I am lucky.
At so many times in my career, I have been able to… um, let’s call it what it sometimes feels as if it is, indulge my love of children’s poetry.
I wasn’t brought up in a particularly bookish household, but on my seventh birthday, I received a book that was, for me, transformative. It was The Book Of A Thousand poems – small, thick, densely packed with poetry, much of which I can still recite by heart. I still have my copy of the book, the top of it forested with little triangles of faded pink torn paper that I used, at some point, to mark my favourites. These were fairly traditional poems. I was responding, of course, to experiences of rhythm and rhyme and sometimes other language patterns – assonance, alliteration, repetition – building on the bedrock of English-language nursery rhymes that should be the bedrock of every English speaking child, which is not, of course, to discount the richness of children’s rhymes in other languages from Akan to Zulu. But I was also responding to the way that poetry packed meaning into a small space, to be mentally and emotionally unfolded, not just at the moment of reading, but later, on reflection as I rolled remembered words around in my brain.
I went on to study English at university, and emerged with a determination to “get into publishing”, without, really, knowing what that meant other than that I wanted to work with books.
Spectacularly, I got a job at Faber, and so had not only the joy of sharing a lift with Seamus Heaney, but also selling – mine was a sales role – The Rattle Bag, poetry by Water De La Mere and Old Possum’s Book of Practical Cats. Some of the children’s poetry I encountered there was new to me, some was deliciously familiar.
After a while, I found myself as the children’s publisher at Macmillan, publishing, and, once, meeting Charles Causley. Up until that point, I am ashamed to say now, my experience of poetry had been, well, silent. It happened in my head. I read poems. I didn’t read them aloud. But at Macmillan I had the experience of publishing poets who worked in schools: worked with audiences of children – Valerie Bloom, Paul Cookson, Ian Macmillan and Pie Corbett among others. It was an honour to watch children’s responding to poetry read out loud. These were words, I realised belatedly, not just to roll around in your brain, but words to roll around in your ears, roll around on your tongue.
It made me think about picture books, which so often demand to be read out loud too: theatre for an audience of one or two. Macmillan already had on its list Bringing The Rain To Kapiti Plain, a rhyming picture book classic. But I published Valerie Bloom’s funny, sunlit rhyming picture book about counting, Fruits, further brightened by Valerie’s use of Jamaican patois. And I published The Gruffalo. At the time, to publish rhyming picture book texts was risky: the received wisdom was that the challenge of translation made it hard for them to achieve the kind of international sales that make the high cost of publishing books in colour financially viable. But The Gruffalo was a hit internationally, and has opened the door to a panoply of picture books that tell stories saturated with rhythm and rhyme.

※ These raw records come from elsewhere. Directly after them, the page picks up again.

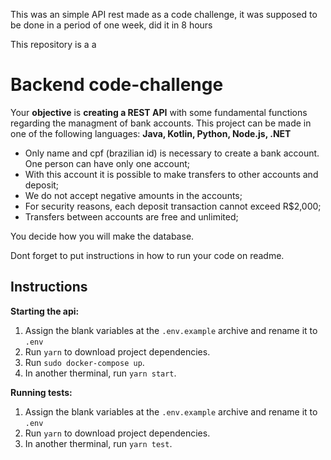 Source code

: This was an simple API rest made as a code challenge, it was supposed to be done in a period of one week, did it in 8 hours

This repository is a a

# Backend code-challenge

Your **objective** is **creating a REST API** with some fundamental functions regarding the managment of bank accounts. This project can be made in one of the following languages: **Java, Kotlin, Python, Node.js, .NET**

- Only name and cpf (brazilian id) is necessary to create a bank account. One person can have only one account;
- With this account it is possible to make transfers to other accounts and deposit;
- We do not accept negative amounts in the accounts;
- For security reasons, each deposit transaction cannot exceed R$2,000;
- Transfers between accounts are free and unlimited;

You decide how you will make the database.

Dont forget to put instructions in how to run your code on readme.

## Instructions

**Starting the api:**

1. Assign the blank variables at the `.env.example` archive and rename it to `.env`
2. Run `yarn` to download project dependencies.
3. Run `sudo docker-compose up`.
4. In another therminal, run `yarn start`.

**Running tests:**

1. Assign the blank variables at the `.env.example` archive and rename it to `.env`
2. Run `yarn` to download project dependencies.
3. In another therminal, run `yarn test`.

Inspired by The Book of A Thousand Poems, though, I kept faith with the idea of the pick ‘n’ mix delights of the anthology. The first, rather glorious, National Year of Reading ran from 1994 to 1995, and, thinking of ways to support it, I came up with Read Me: A Poem a Day for the National Year of Reading, now still published as Read Me: A Poem for Every Day of the Year. It was the best idea I’d had in the bath for a long time.
Still later, here at Nosy Crow, we’re publishing both rhyming picture books – by, among others Caryl Hart, Tracey Corderoy and Lou Peacock – and poetry anthologies. I am interested in sort of combining the two: bringing the richness of picture book illustration to poetry. Our first, hugely ambitious shot at this is I Am The Seed That Grew the Tree: a Nature Poem for Every Day of the Year, published a year ago. It’s a big, beautiful book published in partnership with The National Trust that both invites children into poetry, and invites children into nature, as the poems describe the seasons, animals, weather, and plants that the child can observe, or at least imagine, happening and living outdoors at that moment.
The success of this book – commercial and critical – has been such a justification of its publication: at no point in the making of the book did it seem remotely possible that it would do anything other than lose us a bucket of money. I am proud of it… and seeing that it worked and was welcomed, has made us plan several others that we’ll be announcing in the months to come.
Kate Wilson
Kate Wilson loves books. She read avidly as a child, studied English at Oxford and got into publishing as soon as she could wangle a job typing and taking her boss’s shirts to the dry cleaner. She’s worked in international rights selling and then as a publisher at Faber, Egmont, Macmillan, Scholastic. After being fired from an adult publishing job, she founded Nosy Crow, and is managing director there, working with co-founders Adrian Soar and Camilla Reid and 50 other people to publish over 100 new books for children aged 0 to 12 a year. Nosy Crow has won many industry and business awards, most recently this year, and for the second time, Children’s Publisher of the Year at the British Book Awards.